As a reminder, PBMs are the middlemen between drug manufacturers and patients. While they have been around for years, the biggest are now owned by big insurance companies. Cigna, CVS/Aetna and UnitedHealth Group. Collectively, those companies control 80% of the market, and they have figured out how to maximize profits in numerous ways.
For many drugs, the PBMs are taking more money out of the pharmacy supply chain than either the drugs’ manufacturers or our local pharmacies., The big insurer-owned PBMs often pocket a cut of the very price hikes they claim to negotiate down. Critics — like myself — have pointed out that PBMs benefit when drug prices go up because their fees are often based on a percentage of those inflated costs.
In more layman’s terms: It’s not in the PBMs financial interest to keep prices down.
The DRUG Act was reintroduced by Rep. Mariannette Miller-Meeks, M.D. (R-IA) along with her colleagues Rep. Nannette Barragan (D-CA), Rep. Nicole Malliotakis (R-NY), Rep. Brad Schneider (D-IL), Rep. Rick Allen (R-GA), and Rep. Donald Norcross (D-NJ).
“Pharmacy benefit managers have excessive influence over the prices patients pay at the pharmacy counter,” said Rep. Miller-Meeks. “Local Iowa pharmacies are closing due to greedy PBM practices, impacting proximity and access to medications for Iowans.

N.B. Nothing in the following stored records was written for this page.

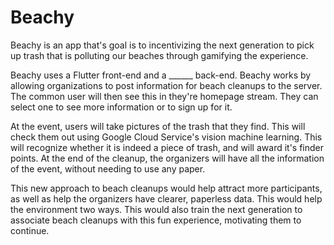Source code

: # Beachy

Beachy is an app that's goal is to incentivizing the next generation to pick up trash that is polluting our beaches through gamifying the experience.

Beachy uses a Flutter front-end and a ______ back-end. Beachy works by allowing organizations to post information for beach cleanups to the server. The common user will then see this in they're homepage stream. They can select one to see more information or to sign up for it.

At the event, users will take pictures of the trash that they find. This will check them out using Google Cloud Service's vision machine learning. This will recognize whether it is indeed a piece of trash, and will award it's finder points. At the end of the cleanup, the organizers will have all the information of the event, without needing to use any paper.

This new approach to beach cleanups would help attract more participants, as well as help the organizers have clearer, paperless data. This would help the environment two ways. This would also train the next generation to associate beach cleanups with this fun experience, motivating them to continue.

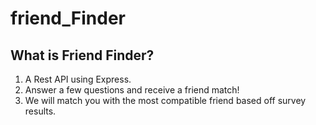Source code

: # friend_Finder

## What is Friend Finder?
1. A Rest API using Express.
1. Answer a few questions and receive a friend match!
  1. We will match you with the most compatible friend based off survey results. 
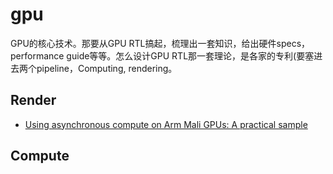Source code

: # gpu

GPU的核心技术。那要从GPU RTL搞起，梳理出一套知识，给出硬件specs，performance guide等等。怎么设计GPU RTL那一套理论，是各家的专利(要塞进去两个pipeline，Computing, rendering。

## Render

- [Using asynchronous compute on Arm Mali GPUs: A practical sample](./render/UsingAsynchronousComputeOnArmMaliGPUs:APracticalSample.md)

## Compute
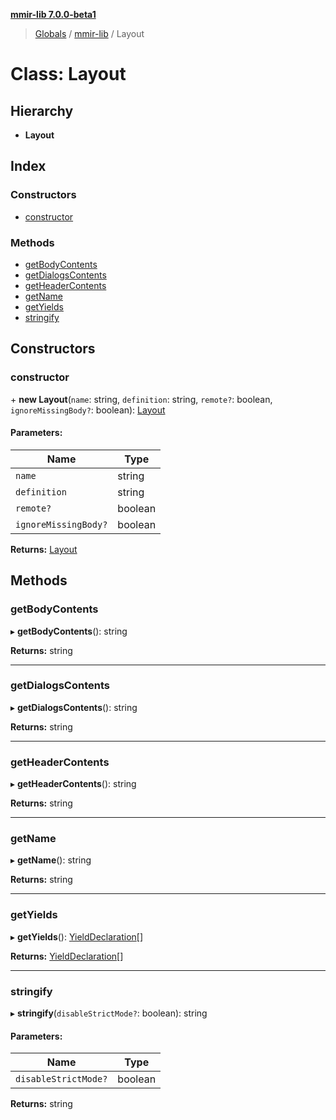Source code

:**[mmir-lib 7.0.0-beta1](../README.md)**

> [Globals](../README.md) / [mmir-lib](../modules/mmir_lib.md) / Layout

# Class: Layout

## Hierarchy

* **Layout**

## Index

### Constructors

* [constructor](mmir_lib.layout.md#constructor)

### Methods

* [getBodyContents](mmir_lib.layout.md#getbodycontents)
* [getDialogsContents](mmir_lib.layout.md#getdialogscontents)
* [getHeaderContents](mmir_lib.layout.md#getheadercontents)
* [getName](mmir_lib.layout.md#getname)
* [getYields](mmir_lib.layout.md#getyields)
* [stringify](mmir_lib.layout.md#stringify)

## Constructors

### constructor

\+ **new Layout**(`name`: string, `definition`: string, `remote?`: boolean, `ignoreMissingBody?`: boolean): [Layout](mmir_lib.layout.md)

#### Parameters:

Name | Type |
------ | ------ |
`name` | string |
`definition` | string |
`remote?` | boolean |
`ignoreMissingBody?` | boolean |

**Returns:** [Layout](mmir_lib.layout.md)

## Methods

### getBodyContents

▸ **getBodyContents**(): string

**Returns:** string

___

### getDialogsContents

▸ **getDialogsContents**(): string

**Returns:** string

___

### getHeaderContents

▸ **getHeaderContents**(): string

**Returns:** string

___

### getName

▸ **getName**(): string

**Returns:** string

___

### getYields

▸ **getYields**(): [YieldDeclaration](mmir_lib.yielddeclaration.md)[]

**Returns:** [YieldDeclaration](mmir_lib.yielddeclaration.md)[]

___

### stringify

▸ **stringify**(`disableStrictMode?`: boolean): string

#### Parameters:

Name | Type |
------ | ------ |
`disableStrictMode?` | boolean |

**Returns:** string
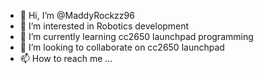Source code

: - 👋 Hi, I’m @MaddyRockzz96
- 👀 I’m interested in Robotics development
- 🌱 I’m currently learning cc2650 launchpad programming
- 💞️ I’m looking to collaborate on cc2650 launchpad
- 📫 How to reach me ...

<!---
MaddyRockzz96/MaddyRockzz96 is a ✨ special ✨ repository because its `README.md` (this file) appears on your GitHub profile.
You can click the Preview link to take a look at your changes.
--->
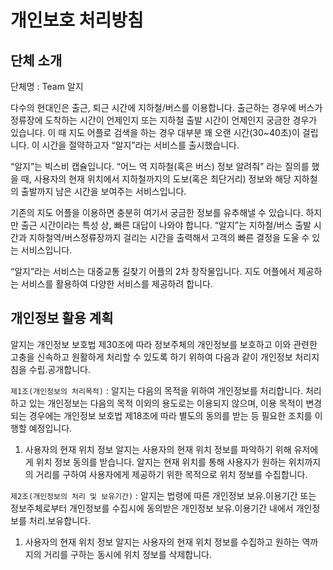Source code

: # 개인보호 처리방침

## 단체 소개
단체명 : Team 알지

 다수의 현대인은 출근, 퇴근 시간에 지하철/버스를 이용합니다. 출근하는 경우에 버스가 정류장에 도착하는 시간이 언제인지 또는 지하철 출발 시간이 언제인지 궁금한 경우가 있습니다. 이 때 지도 어플로 검색을 하는 경우 대부분 꽤 오랜 시간(30~40초)이 걸립니다. 이 시간을 절약하고자 “알지”라는 서비스를 출시했습니다.
 
 “알지”는 빅스비 캡슐입니다. “어느 역 지하철(혹은 버스) 정보 알려줘” 라는 질의를 했을 때, 사용자의 현재 위치에서 지하철까지의 도보(혹은 최단거리) 정보와 해당 지하철의 출발까지 남은 시간을 보여주는 서비스입니다. 
 
 기존의 지도 어플을 이용하면 충분히 여기서 궁금한 정보를 유추해낼 수 있습니다. 하지만 출근 시간이라는 특성 상, 빠른 대답이 나와야 합니다. “알지”는 지하철/버스 출발 시간과 지하철역/버스정류장까지 걸리는 시간을 출력해서 고객의 빠른 결정을 도울 수 있는 서비스입니다.
 
 “알지”라는 서비스는 대중교통 길찾기 어플의 2차 창작물입니다. 지도 어플에서 제공하는 서비스를 활용하여 다양한 서비스를 제공하려 합니다.
 
## 개인정보 활용 계획

 알지는 개인정보 보호법 제30조에 따라 정보주체의 개인정보를 보호하고 이와 관련한 고충을 신속하고 원활하게 처리할 수 있도록 하기 위하여 다음과 같이 개인정보 처리지침을 수립․공개합니다.
 
 `제1조(개인정보의 처리목적)` : 알지는 다음의 목적을 위하여 개인정보를 처리합니다. 처리하고 있는 개인정보는 다음의 목적 이외의 용도로는 이용되지 않으며, 이용 목적이 변경되는 경우에는 개인정보 보호법 제18조에 따라 별도의 동의를 받는 등 필요한 조치를 이행할 예정입니다. 
 
 1. 사용자의 현재 위치 정보
  알지는 사용자의 현재 위치 정보를 파악하기 위해 유저에게 위치 정보 동의를 받습니다. 알지는 현재 위치를 통해 사용자가 원하는 위치까지의 거리를 구하여 사용자에게 제공하기 위한 목적으로 위치 정보를 수집합니다.


 `제2조(개인정보의 처리 및 보유기간)` : 알지는 법령에 따른 개인정보 보유․이용기간 또는 정보주체로부터 개인정보를 수집시에 동의받은 개인정보 보유․이용기간 내에서 개인정보를 처리․보유합니다.
 
 1. 사용자의 현재 위치 정보
  알지는 사용자의 현재 위치 정보를 수집하고 원하는 역까지의 거리를 구하는 동시에 위치 정보를 삭제합니다.
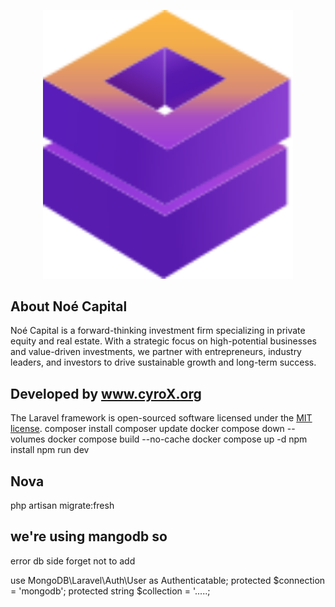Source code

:<p align="center"><a href="https://noe.com" target="_blank"><img src="./public/img/landing/logo.svg" width="400" alt="Laravel Logo"></a></p>



## About Noé Capital



Noé Capital is a forward-thinking investment firm specializing in private equity and real estate. With a strategic focus on high-potential businesses and value-driven investments, we partner with entrepreneurs, industry leaders, and investors to drive sustainable growth and long-term success.

## Developed by www.cyroX.org

The Laravel framework is open-sourced software licensed under the [MIT license](https://opensource.org/licenses/MIT).
composer install
composer update
docker compose down --volumes
docker compose build --no-cache
docker compose up -d
npm install 
npm run dev

## Nova 

php artisan migrate:fresh
 

## we're using mangodb so 
error db side forget not to add 

use MongoDB\Laravel\Auth\User as Authenticatable;
protected $connection = 'mongodb';
protected string $collection = '.....;
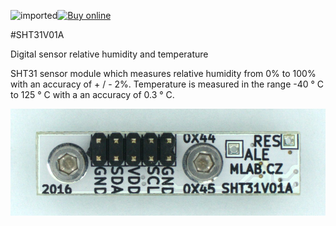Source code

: <!--- PrjInfo ---> <!--- Please remove this line after manually editing --->
<!--- 00a56be08b96043df9e37d6aff7b6990 --->
<!--- Created:20170113-18:25: ---> 
<!--- Author:Mlab: ---> 
<!--- AuthorEmail:mlab@mlab.cz: ---> 
<!--- Tags:imported: ---> 
<!--- Ust:http://www.ust.cz/shop/product_info.php?cPath=22_28&products_id=267: ---> 
<!--- Label --->
![imported](http://vo.mlab.cz:5252/git/tag/img/imported.png)[![Buy online](http://vo.mlab.cz:5252/git/tag/img/ust.png)](http://www.ust.cz/shop/product_info.php?cPath=22_28&products_id=267)<!--- ELabel ---> 
<!--- Name:SHT31V01A: --->
#SHT31V01A 
<!--- LongName --->
Digital sensor relative humidity and temperature
<!--- ELongName ---> 

<!--- Lead --->
SHT31 sensor module which measures relative humidity from 0% to 100% with an accuracy of + / - 2%. Temperature is measured in the range -40 ° C to 125 ° C with a  an accuracy of 0.3 ° C.
<!--- ELead ---> 

![LeadImg](DOC/SRC/img/SHT31V01A_top_big.jpg) 




<!--- Description --->
<!--- EDescription --->
<!--- Content --->
<!--- EContent --->
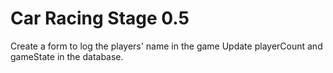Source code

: # Car Racing Stage 0.5
Create a form to log the players' name in the game
Update playerCount and gameState in the database.

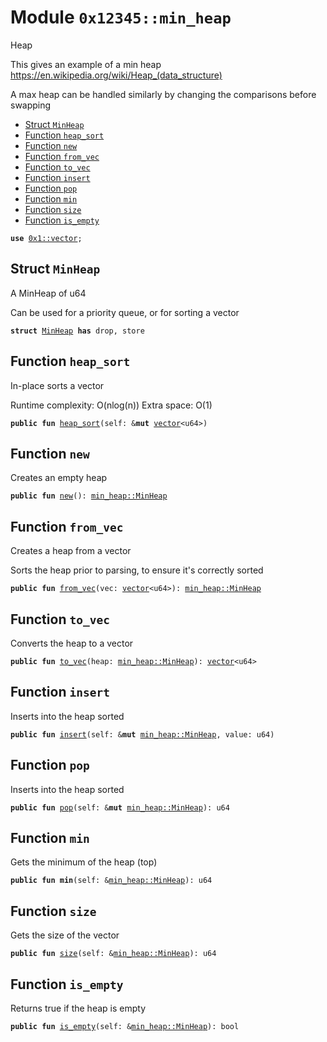 
<a id="0x12345_min_heap"></a>

# Module `0x12345::min_heap`

Heap

This gives an example of a min heap https://en.wikipedia.org/wiki/Heap_(data_structure)

A max heap can be handled similarly by changing the comparisons before swapping


-  [Struct `MinHeap`](#0x12345_min_heap_MinHeap)
-  [Function `heap_sort`](#0x12345_min_heap_heap_sort)
-  [Function `new`](#0x12345_min_heap_new)
-  [Function `from_vec`](#0x12345_min_heap_from_vec)
-  [Function `to_vec`](#0x12345_min_heap_to_vec)
-  [Function `insert`](#0x12345_min_heap_insert)
-  [Function `pop`](#0x12345_min_heap_pop)
-  [Function `min`](#0x12345_min_heap_min)
-  [Function `size`](#0x12345_min_heap_size)
-  [Function `is_empty`](#0x12345_min_heap_is_empty)


<pre><code><b>use</b> <a href="">0x1::vector</a>;
</code></pre>



<a id="0x12345_min_heap_MinHeap"></a>

## Struct `MinHeap`

A MinHeap of u64

Can be used for a priority queue, or for sorting a vector


<pre><code><b>struct</b> <a href="min_heap.md#0x12345_min_heap_MinHeap">MinHeap</a> <b>has</b> drop, store
</code></pre>



<a id="0x12345_min_heap_heap_sort"></a>

## Function `heap_sort`

In-place sorts a vector

Runtime complexity: O(nlog(n))
Extra space: O(1)


<pre><code><b>public</b> <b>fun</b> <a href="min_heap.md#0x12345_min_heap_heap_sort">heap_sort</a>(self: &<b>mut</b> <a href="">vector</a>&lt;u64&gt;)
</code></pre>



<a id="0x12345_min_heap_new"></a>

## Function `new`

Creates an empty heap


<pre><code><b>public</b> <b>fun</b> <a href="min_heap.md#0x12345_min_heap_new">new</a>(): <a href="min_heap.md#0x12345_min_heap_MinHeap">min_heap::MinHeap</a>
</code></pre>



<a id="0x12345_min_heap_from_vec"></a>

## Function `from_vec`

Creates a heap from a vector

Sorts the heap prior to parsing, to ensure it's correctly sorted


<pre><code><b>public</b> <b>fun</b> <a href="min_heap.md#0x12345_min_heap_from_vec">from_vec</a>(vec: <a href="">vector</a>&lt;u64&gt;): <a href="min_heap.md#0x12345_min_heap_MinHeap">min_heap::MinHeap</a>
</code></pre>



<a id="0x12345_min_heap_to_vec"></a>

## Function `to_vec`

Converts the heap to a vector


<pre><code><b>public</b> <b>fun</b> <a href="min_heap.md#0x12345_min_heap_to_vec">to_vec</a>(heap: <a href="min_heap.md#0x12345_min_heap_MinHeap">min_heap::MinHeap</a>): <a href="">vector</a>&lt;u64&gt;
</code></pre>



<a id="0x12345_min_heap_insert"></a>

## Function `insert`

Inserts into the heap sorted


<pre><code><b>public</b> <b>fun</b> <a href="min_heap.md#0x12345_min_heap_insert">insert</a>(self: &<b>mut</b> <a href="min_heap.md#0x12345_min_heap_MinHeap">min_heap::MinHeap</a>, value: u64)
</code></pre>



<a id="0x12345_min_heap_pop"></a>

## Function `pop`

Inserts into the heap sorted


<pre><code><b>public</b> <b>fun</b> <a href="min_heap.md#0x12345_min_heap_pop">pop</a>(self: &<b>mut</b> <a href="min_heap.md#0x12345_min_heap_MinHeap">min_heap::MinHeap</a>): u64
</code></pre>



<a id="0x12345_min_heap_min"></a>

## Function `min`

Gets the minimum of the heap (top)


<pre><code><b>public</b> <b>fun</b> <b>min</b>(self: &<a href="min_heap.md#0x12345_min_heap_MinHeap">min_heap::MinHeap</a>): u64
</code></pre>



<a id="0x12345_min_heap_size"></a>

## Function `size`

Gets the size of the vector


<pre><code><b>public</b> <b>fun</b> <a href="min_heap.md#0x12345_min_heap_size">size</a>(self: &<a href="min_heap.md#0x12345_min_heap_MinHeap">min_heap::MinHeap</a>): u64
</code></pre>



<a id="0x12345_min_heap_is_empty"></a>

## Function `is_empty`

Returns true if the heap is empty


<pre><code><b>public</b> <b>fun</b> <a href="min_heap.md#0x12345_min_heap_is_empty">is_empty</a>(self: &<a href="min_heap.md#0x12345_min_heap_MinHeap">min_heap::MinHeap</a>): bool
</code></pre>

The DRUG Act will put downward pressure on prescription drug prices and insurance premiums by removing the incentive for PBMs to drive up the list price of medications.”
The PBM’s PR and lobbying organization, the Pharmaceutical Care Management Association, insists, of course, that the industry’s critics are wrong, even as an untold number of Americans walk away from the pharmacy country without their medications even with an insurance card in their wallets.
A Step in the Right Direction
The bipartisan nature of the DRUG Act signals growing recognition — on both sides of the political aisle — that PBMs are part of the problem. Several other bipartisan bills have or soon will be introducted to rein in the unchecked power of PBMs and the insurance giants that own them. We will keep you posted on whether some or all of them can finally get across the finish line this year. You can be certain PCMA and the big insurance companies will be spending enormous amounts of the money we pay in premiums to kill them, but there appears to be real momentum.
It is good news that reining in the PBM's is a bipartisan issue. This should have been solved months ago. Trump should be told by Congress, if it passes, any veto will be overturned.
PBMs are in business to profit from positioning themselves as the middlemen of every Rx transaction. The more they spend (of a client's Healthcare dollars), the more they make., facilitating a misaligned incentive when it comes to reducing Rx costs . Their role should simply be to process the Rx claims on a per Rx fee basis with no incentive or capacity to influence the price of those claims. True savings in prescription medications will come when there is no correlation between profit from processing the medication claim and the True Cost of the product. Example: The exact same prescription product from a Canadian Pharmacy at $168 costs $8710 in the USA. No PBM interference. I am NOT suggesting we purchase Rxs from Canada as a fix. Remove unnecessary price influence by the PBMs; pay PBMs claims processing fees; ensure Pharma accommodates the now reduced need for Rebates, fees, etc formerly paid to the PBMs, and maybe we can start paying that $168 right here at home and pass the savings back to the employers and our government programs currently being exploited.